Literary Speaking connects writers with the publishing industry by featuring conversations with best selling authors, literary agents, publishers and publicity firms. How do I establish a writing practice? Find an agent? Get published? Build a platform?

  • 42 minutes
    Season 4 - Episode 1 - The Art of the Anthology with Michele Filgate
    Michele Filgate shares how she pitched, placed and edited her anthology - What My Mother & I Don't Talk About.

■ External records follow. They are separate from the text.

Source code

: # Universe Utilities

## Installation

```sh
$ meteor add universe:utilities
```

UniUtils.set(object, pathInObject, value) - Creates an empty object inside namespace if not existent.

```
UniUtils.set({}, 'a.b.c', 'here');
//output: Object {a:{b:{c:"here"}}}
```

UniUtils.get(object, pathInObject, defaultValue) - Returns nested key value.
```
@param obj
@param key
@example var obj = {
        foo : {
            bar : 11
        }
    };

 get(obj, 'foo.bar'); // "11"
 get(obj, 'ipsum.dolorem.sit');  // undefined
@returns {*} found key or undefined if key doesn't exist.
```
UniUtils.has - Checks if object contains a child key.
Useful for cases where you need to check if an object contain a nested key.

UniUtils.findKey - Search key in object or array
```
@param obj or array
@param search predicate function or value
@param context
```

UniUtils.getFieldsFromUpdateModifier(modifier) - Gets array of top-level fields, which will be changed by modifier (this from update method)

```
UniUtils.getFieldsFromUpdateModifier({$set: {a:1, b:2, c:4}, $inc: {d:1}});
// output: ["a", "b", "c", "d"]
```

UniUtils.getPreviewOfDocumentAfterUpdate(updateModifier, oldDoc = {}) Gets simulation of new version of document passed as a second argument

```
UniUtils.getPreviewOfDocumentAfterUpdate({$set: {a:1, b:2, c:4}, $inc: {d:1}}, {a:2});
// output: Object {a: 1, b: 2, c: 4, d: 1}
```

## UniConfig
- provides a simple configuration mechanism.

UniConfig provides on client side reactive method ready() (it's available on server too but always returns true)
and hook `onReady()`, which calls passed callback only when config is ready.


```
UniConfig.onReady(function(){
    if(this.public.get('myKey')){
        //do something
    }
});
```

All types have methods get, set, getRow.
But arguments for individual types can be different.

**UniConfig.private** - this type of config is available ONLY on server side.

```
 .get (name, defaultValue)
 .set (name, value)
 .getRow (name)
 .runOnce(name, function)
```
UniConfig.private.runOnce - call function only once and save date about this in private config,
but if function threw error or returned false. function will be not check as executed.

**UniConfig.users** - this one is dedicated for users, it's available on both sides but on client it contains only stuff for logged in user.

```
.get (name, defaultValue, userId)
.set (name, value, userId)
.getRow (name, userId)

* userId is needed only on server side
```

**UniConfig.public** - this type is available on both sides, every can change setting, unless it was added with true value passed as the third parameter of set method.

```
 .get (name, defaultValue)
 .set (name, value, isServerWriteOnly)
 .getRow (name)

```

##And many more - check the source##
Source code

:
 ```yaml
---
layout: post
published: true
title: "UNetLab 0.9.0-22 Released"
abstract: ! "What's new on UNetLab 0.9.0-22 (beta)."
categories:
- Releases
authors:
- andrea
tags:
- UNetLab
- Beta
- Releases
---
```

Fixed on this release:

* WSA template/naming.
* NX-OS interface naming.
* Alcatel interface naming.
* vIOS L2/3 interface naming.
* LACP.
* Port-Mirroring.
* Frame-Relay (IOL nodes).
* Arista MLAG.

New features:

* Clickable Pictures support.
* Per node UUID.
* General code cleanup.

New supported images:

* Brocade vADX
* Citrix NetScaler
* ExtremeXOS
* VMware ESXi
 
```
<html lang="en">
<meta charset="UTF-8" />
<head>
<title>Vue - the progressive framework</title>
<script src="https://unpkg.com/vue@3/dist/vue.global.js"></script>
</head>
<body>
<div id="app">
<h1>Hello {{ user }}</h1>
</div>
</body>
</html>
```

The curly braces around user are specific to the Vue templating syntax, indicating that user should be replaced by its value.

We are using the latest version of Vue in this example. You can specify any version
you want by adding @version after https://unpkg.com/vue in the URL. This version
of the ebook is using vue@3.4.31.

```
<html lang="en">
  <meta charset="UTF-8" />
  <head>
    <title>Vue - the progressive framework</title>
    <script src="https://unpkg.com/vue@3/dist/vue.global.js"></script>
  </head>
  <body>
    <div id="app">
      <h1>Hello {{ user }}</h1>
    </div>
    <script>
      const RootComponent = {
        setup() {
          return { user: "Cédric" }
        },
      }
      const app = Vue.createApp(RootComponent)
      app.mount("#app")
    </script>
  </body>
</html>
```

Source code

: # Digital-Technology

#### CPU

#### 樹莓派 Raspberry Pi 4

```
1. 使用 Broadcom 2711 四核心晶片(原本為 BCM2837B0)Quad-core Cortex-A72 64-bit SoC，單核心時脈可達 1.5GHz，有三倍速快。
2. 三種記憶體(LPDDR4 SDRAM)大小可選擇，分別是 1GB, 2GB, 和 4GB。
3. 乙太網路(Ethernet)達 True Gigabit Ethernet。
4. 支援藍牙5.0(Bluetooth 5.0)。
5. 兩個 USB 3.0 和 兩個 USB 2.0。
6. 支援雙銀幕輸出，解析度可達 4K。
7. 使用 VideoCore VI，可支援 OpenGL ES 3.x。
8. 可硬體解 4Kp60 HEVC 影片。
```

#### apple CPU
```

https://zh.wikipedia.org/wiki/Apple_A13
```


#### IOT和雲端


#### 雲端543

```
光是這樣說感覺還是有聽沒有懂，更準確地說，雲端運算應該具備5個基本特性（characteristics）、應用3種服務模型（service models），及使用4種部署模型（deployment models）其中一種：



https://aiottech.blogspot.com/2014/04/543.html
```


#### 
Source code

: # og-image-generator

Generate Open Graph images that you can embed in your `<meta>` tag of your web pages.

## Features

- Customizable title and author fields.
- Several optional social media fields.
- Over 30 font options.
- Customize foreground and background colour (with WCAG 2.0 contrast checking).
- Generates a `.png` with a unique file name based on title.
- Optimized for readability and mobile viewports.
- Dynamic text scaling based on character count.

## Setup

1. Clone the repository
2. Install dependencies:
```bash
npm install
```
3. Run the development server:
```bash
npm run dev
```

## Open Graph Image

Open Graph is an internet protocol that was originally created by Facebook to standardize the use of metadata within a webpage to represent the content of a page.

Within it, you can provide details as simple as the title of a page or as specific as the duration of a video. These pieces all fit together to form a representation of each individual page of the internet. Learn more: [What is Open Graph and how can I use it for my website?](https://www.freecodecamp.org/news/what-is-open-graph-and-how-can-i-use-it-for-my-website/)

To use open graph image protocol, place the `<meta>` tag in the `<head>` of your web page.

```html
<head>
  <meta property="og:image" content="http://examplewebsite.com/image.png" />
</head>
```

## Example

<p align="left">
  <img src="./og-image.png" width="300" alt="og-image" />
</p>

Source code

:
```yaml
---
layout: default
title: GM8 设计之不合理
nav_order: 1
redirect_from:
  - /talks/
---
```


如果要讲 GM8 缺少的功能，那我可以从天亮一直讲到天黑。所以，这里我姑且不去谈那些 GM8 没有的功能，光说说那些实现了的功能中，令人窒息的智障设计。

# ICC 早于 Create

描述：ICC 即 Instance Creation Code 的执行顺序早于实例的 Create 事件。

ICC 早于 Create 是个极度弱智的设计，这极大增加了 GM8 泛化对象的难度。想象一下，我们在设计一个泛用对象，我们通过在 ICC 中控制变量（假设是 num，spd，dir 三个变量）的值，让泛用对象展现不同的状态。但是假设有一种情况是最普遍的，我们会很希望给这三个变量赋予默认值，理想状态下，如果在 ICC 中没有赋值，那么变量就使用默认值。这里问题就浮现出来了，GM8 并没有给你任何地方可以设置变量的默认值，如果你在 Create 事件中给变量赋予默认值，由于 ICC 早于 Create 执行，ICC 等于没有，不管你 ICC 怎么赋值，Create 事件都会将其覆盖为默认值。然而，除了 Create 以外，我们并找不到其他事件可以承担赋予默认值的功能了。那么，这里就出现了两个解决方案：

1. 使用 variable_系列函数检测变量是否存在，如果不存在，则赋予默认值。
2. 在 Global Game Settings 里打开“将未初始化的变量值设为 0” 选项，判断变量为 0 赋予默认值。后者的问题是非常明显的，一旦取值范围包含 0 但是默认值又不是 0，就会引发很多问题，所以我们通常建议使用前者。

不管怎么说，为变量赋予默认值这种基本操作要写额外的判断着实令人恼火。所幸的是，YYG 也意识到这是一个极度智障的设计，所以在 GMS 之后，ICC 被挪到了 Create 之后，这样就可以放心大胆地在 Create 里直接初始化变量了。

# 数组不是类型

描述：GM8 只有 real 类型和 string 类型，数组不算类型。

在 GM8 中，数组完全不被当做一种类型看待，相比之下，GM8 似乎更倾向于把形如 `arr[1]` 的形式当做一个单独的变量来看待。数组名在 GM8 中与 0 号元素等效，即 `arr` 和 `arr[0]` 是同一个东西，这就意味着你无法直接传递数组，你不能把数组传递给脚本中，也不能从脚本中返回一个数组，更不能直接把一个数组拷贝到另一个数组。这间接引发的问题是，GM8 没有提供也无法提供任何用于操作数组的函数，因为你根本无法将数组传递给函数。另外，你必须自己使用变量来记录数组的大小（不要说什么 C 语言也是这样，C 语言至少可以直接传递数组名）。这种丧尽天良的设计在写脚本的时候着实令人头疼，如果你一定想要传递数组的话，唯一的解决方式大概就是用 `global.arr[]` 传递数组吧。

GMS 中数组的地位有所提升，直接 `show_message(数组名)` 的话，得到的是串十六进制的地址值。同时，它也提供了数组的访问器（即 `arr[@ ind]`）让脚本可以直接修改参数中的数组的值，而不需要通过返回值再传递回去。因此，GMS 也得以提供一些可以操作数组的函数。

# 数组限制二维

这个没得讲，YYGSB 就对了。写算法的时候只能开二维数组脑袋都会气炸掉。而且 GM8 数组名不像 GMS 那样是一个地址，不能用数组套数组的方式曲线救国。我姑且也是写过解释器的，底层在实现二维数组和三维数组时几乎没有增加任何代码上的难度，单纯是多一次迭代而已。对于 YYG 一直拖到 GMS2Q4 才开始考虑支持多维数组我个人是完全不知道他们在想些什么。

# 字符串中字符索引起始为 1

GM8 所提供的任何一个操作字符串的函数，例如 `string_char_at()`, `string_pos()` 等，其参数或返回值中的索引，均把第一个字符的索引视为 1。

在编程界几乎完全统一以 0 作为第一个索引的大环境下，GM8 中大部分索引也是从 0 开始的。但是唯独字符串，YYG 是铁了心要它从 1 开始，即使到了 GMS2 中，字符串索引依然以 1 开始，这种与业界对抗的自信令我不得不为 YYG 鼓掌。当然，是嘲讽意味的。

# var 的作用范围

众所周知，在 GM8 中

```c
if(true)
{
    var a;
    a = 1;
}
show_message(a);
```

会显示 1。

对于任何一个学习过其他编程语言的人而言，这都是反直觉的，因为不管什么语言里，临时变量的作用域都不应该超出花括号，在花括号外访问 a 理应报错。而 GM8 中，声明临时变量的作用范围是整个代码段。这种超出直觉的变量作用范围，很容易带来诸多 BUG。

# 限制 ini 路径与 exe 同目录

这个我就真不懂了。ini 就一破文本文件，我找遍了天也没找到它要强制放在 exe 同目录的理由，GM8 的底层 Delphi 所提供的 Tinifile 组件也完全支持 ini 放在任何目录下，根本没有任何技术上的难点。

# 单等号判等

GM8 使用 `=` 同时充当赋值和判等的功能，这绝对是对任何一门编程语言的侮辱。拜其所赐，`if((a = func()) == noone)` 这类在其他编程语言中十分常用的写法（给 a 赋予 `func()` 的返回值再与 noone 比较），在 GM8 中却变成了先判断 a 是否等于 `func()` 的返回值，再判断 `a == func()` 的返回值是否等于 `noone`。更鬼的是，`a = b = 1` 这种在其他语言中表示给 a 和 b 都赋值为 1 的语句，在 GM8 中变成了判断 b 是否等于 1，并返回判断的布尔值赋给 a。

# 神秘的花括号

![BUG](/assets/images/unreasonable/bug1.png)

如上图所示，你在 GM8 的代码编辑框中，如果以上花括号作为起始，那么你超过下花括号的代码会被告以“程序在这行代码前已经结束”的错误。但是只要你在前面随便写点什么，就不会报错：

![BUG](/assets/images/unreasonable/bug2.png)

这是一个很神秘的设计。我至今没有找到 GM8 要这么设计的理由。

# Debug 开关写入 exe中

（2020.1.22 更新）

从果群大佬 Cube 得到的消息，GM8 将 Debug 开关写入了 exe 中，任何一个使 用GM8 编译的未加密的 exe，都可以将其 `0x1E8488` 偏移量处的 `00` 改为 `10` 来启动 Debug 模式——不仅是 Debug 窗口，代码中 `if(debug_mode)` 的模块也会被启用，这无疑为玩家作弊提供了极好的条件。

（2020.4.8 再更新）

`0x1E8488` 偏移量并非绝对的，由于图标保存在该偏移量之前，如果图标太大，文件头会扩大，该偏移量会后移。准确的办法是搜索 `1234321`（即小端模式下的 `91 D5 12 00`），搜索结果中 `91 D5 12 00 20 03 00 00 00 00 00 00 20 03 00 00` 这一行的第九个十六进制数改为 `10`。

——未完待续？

We discuss everything from how she pitched the project, the essay that started it all and how she edited the pieces to fit for publication. Michele also shares how to handle rejection when submitting essays to popular publications and her advice on how to get started. Michele Filgate is a contributing editor at Literary Hub and the editor of a critically acclaimed anthology based on her Longreads essay, What My Mother and I Don’t Talk About, published by Simon & Schuster. 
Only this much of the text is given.